On 25 October 2024, he took his maiden List A five-wicket haul, taking figures of 6/17 in a spell that saw Western Australia lose 8 wickets for just 1 run.

In January 2025, Webster signed a contract to play three months of the forthcoming English County Championship season for Warwickshire.

==International career==
In November 2024, Webster was called up to the Australian squad ahead of the second Test against India as an injury cover for Mitchell Marsh. He made his Test debut against India in the fifth Test at Sydney on 3 January 2025 where he scored the only half century in either of the two teams' first innings.

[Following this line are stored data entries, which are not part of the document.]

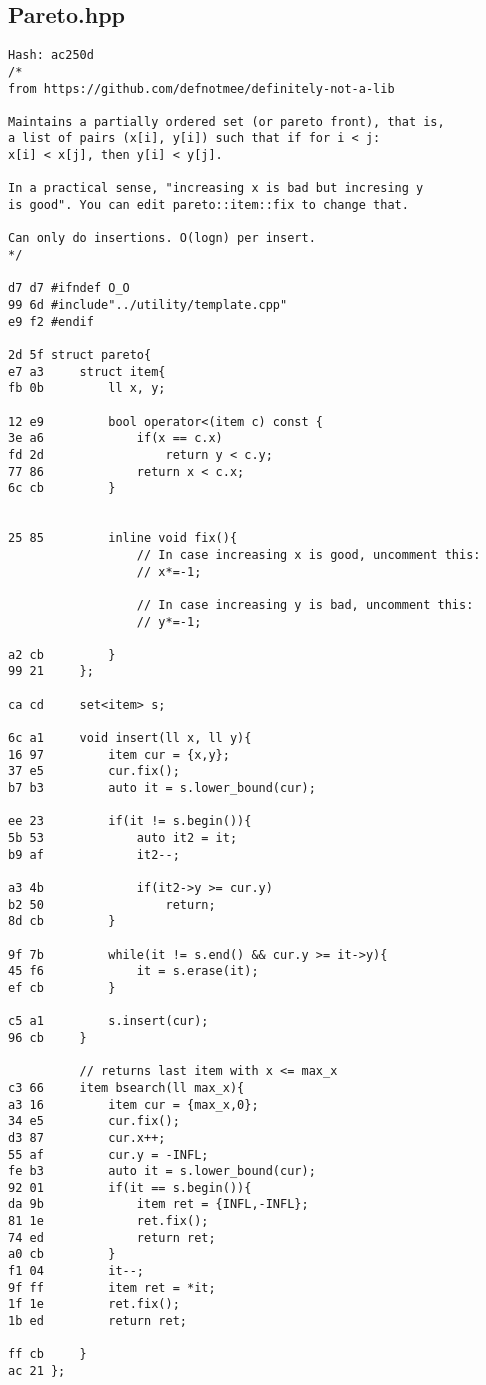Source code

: \documentclass[11pt, a4paper, twoside]{article}
\begin{document}
\subsection{Pareto.hpp}
\begin{lstlisting}
Hash: ac250d
/*
from https://github.com/defnotmee/definitely-not-a-lib

Maintains a partially ordered set (or pareto front), that is,
a list of pairs (x[i], y[i]) such that if for i < j:
x[i] < x[j], then y[i] < y[j].

In a practical sense, "increasing x is bad but incresing y
is good". You can edit pareto::item::fix to change that.

Can only do insertions. O(logn) per insert.
*/

d7 d7 #ifndef O_O
99 6d #include"../utility/template.cpp"
e9 f2 #endif

2d 5f struct pareto{
e7 a3     struct item{
fb 0b         ll x, y;
      
12 e9         bool operator<(item c) const {
3e a6             if(x == c.x)
fd 2d                 return y < c.y;
77 86             return x < c.x;
6c cb         }
      
              
25 85         inline void fix(){
                  // In case increasing x is good, uncomment this:
                  // x*=-1;
      
                  // In case increasing y is bad, uncomment this:
                  // y*=-1;
                  
a2 cb         }
99 21     };
      
ca cd     set<item> s;
      
6c a1     void insert(ll x, ll y){
16 97         item cur = {x,y};
37 e5         cur.fix();
b7 b3         auto it = s.lower_bound(cur);
      
ee 23         if(it != s.begin()){
5b 53             auto it2 = it;
b9 af             it2--;
      
a3 4b             if(it2->y >= cur.y)
b2 50                 return;
8d cb         }
      
9f 7b         while(it != s.end() && cur.y >= it->y){
45 f6             it = s.erase(it);
ef cb         }
      
c5 a1         s.insert(cur);
96 cb     }
      
          // returns last item with x <= max_x
c3 66     item bsearch(ll max_x){
a3 16         item cur = {max_x,0};
34 e5         cur.fix();
d3 87         cur.x++;
55 af         cur.y = -INFL;
fe b3         auto it = s.lower_bound(cur);
92 01         if(it == s.begin()){
da 9b             item ret = {INFL,-INFL};
81 1e             ret.fix();
74 ed             return ret;
a0 cb         }
f1 04         it--;
9f ff         item ret = *it;
1f 1e         ret.fix();
1b ed         return ret;
              
ff cb     }
ac 21 };
\end{lstlisting}
\end{document}
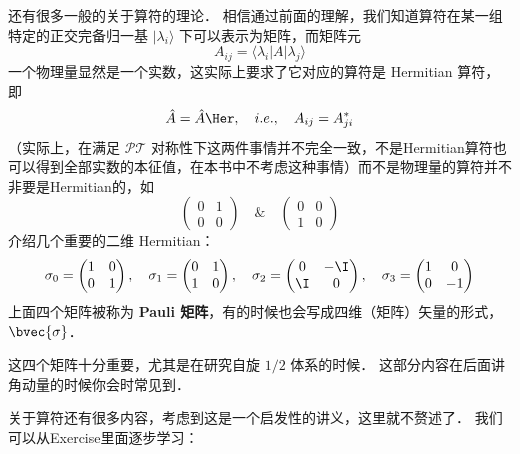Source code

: 还有很多一般的关于算符的理论． 相信通过前面的理解，我们知道算符在某一组特定的正交完备归一基 $|\lambda_i\rangle$ 下可以表示为矩阵，而矩阵元
\begin{equation}
A_{ij} = \langle\lambda_i|A|\lambda_j\rangle
\end{equation}
一个物理量显然是一个实数，这实际上要求了它对应的算符是 Hermitian 算符，即
\begin{equation}
\hat{A} = \hat{A}\Her,\quad i.e.,\quad A_{ij} = A_{ji}^*
\end{equation}
（实际上，在满足 $\mathcal{PT}$ 对称性下这两件事情并不完全一致，不是Hermitian算符也可以得到全部实数的本征值，在本书中不考虑这种事情）而不是物理量的算符并不非要是Hermitian的，如
\begin{equation}
\left(\begin{matrix}0 & 1\\0 & 0\end{matrix}\right) \quad \& \quad \left(\begin{matrix}0 & 0\\1 & 0\end{matrix}\right)
\end{equation}
介绍几个重要的二维 Hermitian：
\begin{equation}\label{Basics_eq18}
\sigma_0 = \left(\begin{matrix}1 & 0\\0 & 1\end{matrix}\right),
\quad\sigma_1 = \left(\begin{matrix} 0 & 1\\1 & 0\end{matrix}\right),
\quad\sigma_2 = \left(\begin{matrix} 0 & -\I\\ \I & 0\end{matrix}\right),
\quad\sigma_3 = \left(\begin{matrix} 1 & 0\\0 & -1\end{matrix}\right)  
\end{equation}
上面四个矩阵被称为 \textbf{Pauli 矩阵}，有的时候也会写成四维（矩阵）矢量的形式，$\bvec{\sigma}$．

这四个矩阵十分重要，尤其是在研究自旋 $1/2$ 体系的时候． 这部分内容在后面讲角动量的时候你会时常见到．

关于算符还有很多内容，考虑到这是一个启发性的讲义，这里就不赘述了． 我们可以从Exercise里面逐步学习：

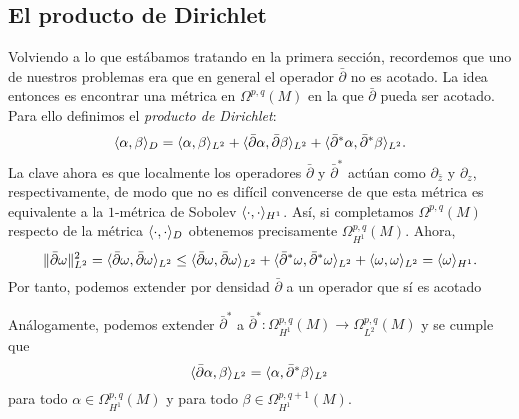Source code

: \documentclass[12pt,a4paper]{article}
\theoremstyle{definition} \newtheorem{defn}[thm]{Definición}
\theoremstyle{definition} \newtheorem{ejemplo}[thm]{Ejemplo}
\theoremstyle{definition} \newtheorem{ejercicio}[thm]{Ejercicio}
\theoremstyle{remark} \newtheorem*{obs}{Observación}
\DeclarePairedDelimiter\norm{\lVert}{\rVert}
\DeclarePairedDelimiter\esc{\langle}{\rangle}
\newcommand{\dol}{\bar{\partial}}
\begin{document}
   \subsection{El producto de Dirichlet}
   Volviendo a lo que estábamos tratando en la primera sección, recordemos que uno de nuestros problemas era que en general el operador $\dol$ no es acotado. La idea entonces es encontrar una métrica en $\Omega^{p,q}(M)$ en la que $\dol$ pueda ser acotado. Para ello definimos el \emph{producto de Dirichlet}:
   \begin{equation*}
     \esc{\alpha,\beta}_{D} = \esc{\alpha,\beta}_{L^2} + \esc{\dol \alpha, \dol \beta}_{L^2} + \esc{\dol^*\alpha, \dol^*\beta}_{L^2}.
   \end{equation*}
   La clave ahora es que localmente los operadores $\dol$ y $\dol^*$ actúan como $\partial_{\bar{z}}$ y $\partial_{z}$, respectivamente, de modo que no es difícil convencerse de que esta métrica es equivalente a la $1$-métrica de Sobolev $\esc{\cdot,\cdot}_{H^1}$. Así, si completamos $\Omega^{p,q}(M)$ respecto de la métrica $\esc{\cdot,\cdot}_D$ obtenemos precisamente $\Omega^{p,q}_{H^1}(M)$. Ahora,
   \begin{equation*}
     \norm{\dol \omega}_{L^2}^2 = \esc{\dol \omega,\dol \omega}_{L^2} \leq \esc{\dol \omega, \dol \omega}_{L^2} + \esc{\dol^* \omega, \dol^*\omega}_{L^2} + \esc{\omega, \omega}_{L^2} = \esc{\omega}_{H^1}.
   \end{equation*}
   Por tanto, podemos extender por densidad $\dol$ a un operador que sí es acotado
   \begin{center}
    \end{center}
    Análogamente, podemos extender $\dol^*$ a $\dol^*:\Omega^{p,q}_{H^1}(M) \rightarrow \Omega^{p,q}_{L^2}(M)$ y se cumple que
    \begin{equation*}
      \esc{\dol \alpha, \beta}_{L^2}= \esc{\alpha, \dol^*\beta}_{L^2}
    \end{equation*}
    para todo $\alpha \in \Omega^{p,q}_{H^1}(M)$ y para todo $\beta \in \Omega^{p,q+1}_{H^1}(M)$.
\end{document}
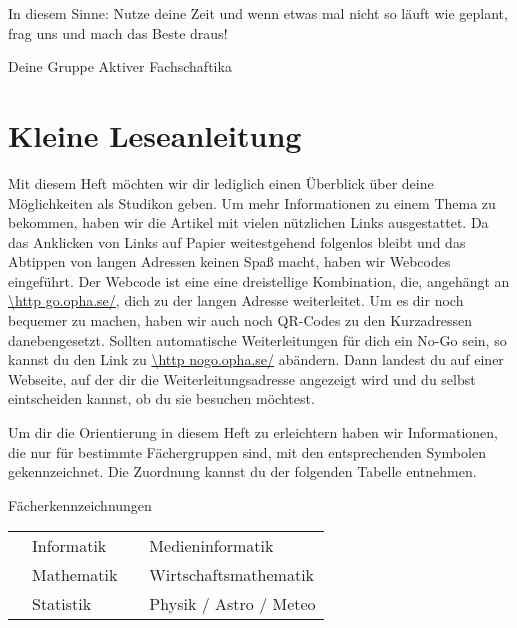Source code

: In diesem Sinne: Nutze deine Zeit und wenn etwas mal nicht so läuft wie geplant, frag uns und mach das Beste draus!

Deine Gruppe Aktiver Fachschaftika

\chapter{Kleine Leseanleitung}

Mit diesem Heft möchten wir dir lediglich einen Überblick über deine Möglichkeiten als Studikon geben. Um mehr Informationen zu einem Thema zu bekommen, haben wir die Artikel mit vielen nützlichen Links ausgestattet. Da das Anklicken von Links auf Papier weitestgehend folgenlos bleibt und das Abtippen von langen Adressen keinen Spaß macht, haben wir Webcodes eingeführt. Der Webcode ist eine eine dreistellige Kombination, die, angehängt an \url{\http go.opha.se/}, dich zu der langen Adresse weiterleitet. Um es dir noch bequemer zu machen, haben wir auch noch QR-Codes zu den Kurzadressen danebengesetzt. Sollten automatische Weiterleitungen für dich ein No-Go sein, so kannst du den Link zu \url{\http nogo.opha.se/} abändern. Dann landest du auf einer Webseite, auf der dir die Weiterleitungsadresse angezeigt wird und du selbst eintscheiden kannst, ob du sie besuchen möchtest.

Um dir die Orientierung in diesem Heft zu erleichtern haben wir Informationen, die nur für bestimmte Fächergruppen sind, mit den entsprechenden Symbolen gekennzeichnet. Die Zuordnung kannst du der folgenden Tabelle entnehmen.

\begin{table*}[h]
	\centering
	Fächerkennzeichnungen
	\begin{tabular}{ l l l l }
		\subjectI & Informatik  & \subjectMI & Medieninformatik \\[1.5mm]
		\subjectM & Mathematik   & \subjectW  & Wirtschaftsmathematik \\[1.5mm]
		\subjectS & Statistik    & \subjectP  & Physik / Astro / Meteo
	\end{tabular}
\end{table*}
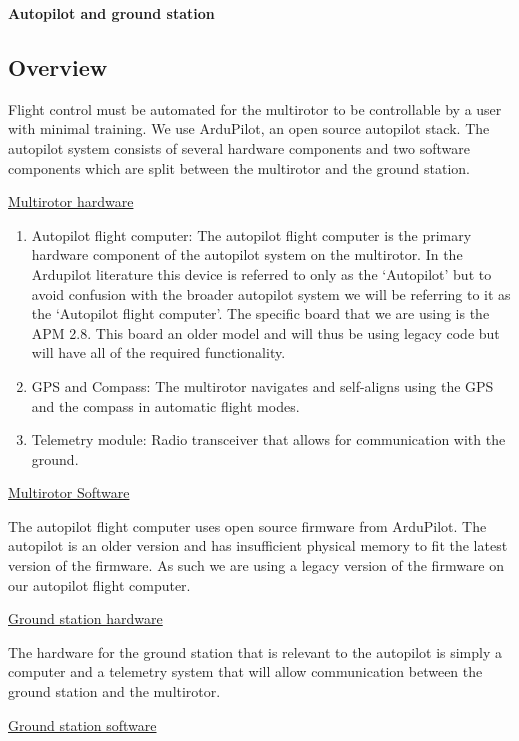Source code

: \textbf{Autopilot and ground station}

\subsection{Overview}

Flight control must be automated for the multirotor to be controllable by a user with minimal training. We use ArduPilot, an open source autopilot stack. The autopilot system consists of several hardware components and two software components which are split between the multirotor and the ground station.

\underline{Multirotor hardware}\

\begin{enumerate}

    \item Autopilot flight computer: The autopilot flight computer is the primary hardware component of the autopilot system on the multirotor. In the Ardupilot literature this device is referred to only as the ‘Autopilot’ but to avoid confusion with the broader autopilot system we will be referring to it as the ‘Autopilot flight computer’. The specific board that we are using is the APM 2.8. This board an older model and will thus be using legacy code but will have all of the required functionality.
  
  \item GPS and Compass: The multirotor navigates and self-aligns using the GPS and the compass in automatic flight modes.
 
 \item Telemetry module: Radio transceiver that allows for communication with the ground.
 
\end{enumerate}

\underline{Multirotor Software}

The autopilot flight computer uses open source firmware from ArduPilot. The autopilot is an older version and has insufficient physical memory to fit the latest version of the firmware. As such we are using a legacy version of the firmware on our autopilot flight computer.

\underline{Ground station hardware}

The hardware for the ground station that is relevant to the autopilot is simply a computer and a telemetry system that will allow communication between the ground station and the multirotor.

\underline{Ground station software}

In January 2025, Webster was named in Australia's squad for a two-Test series against Sri Lanka.

In June 2025, Webster was part of Australia's XI for the 2025 World Test Championship final. In the first innings, he scored 72 off 92 balls on a difficult batting surface.

In June 2025, Webster was named in Australia's squad for the tour of West Indies.

Webster was named in the 2025/26 Ashes squad but was not included in the playing teams for the first four Tests. He was called into the XI for the fifth Test in Sydney where he scored an unbeaten 71 in the first innings.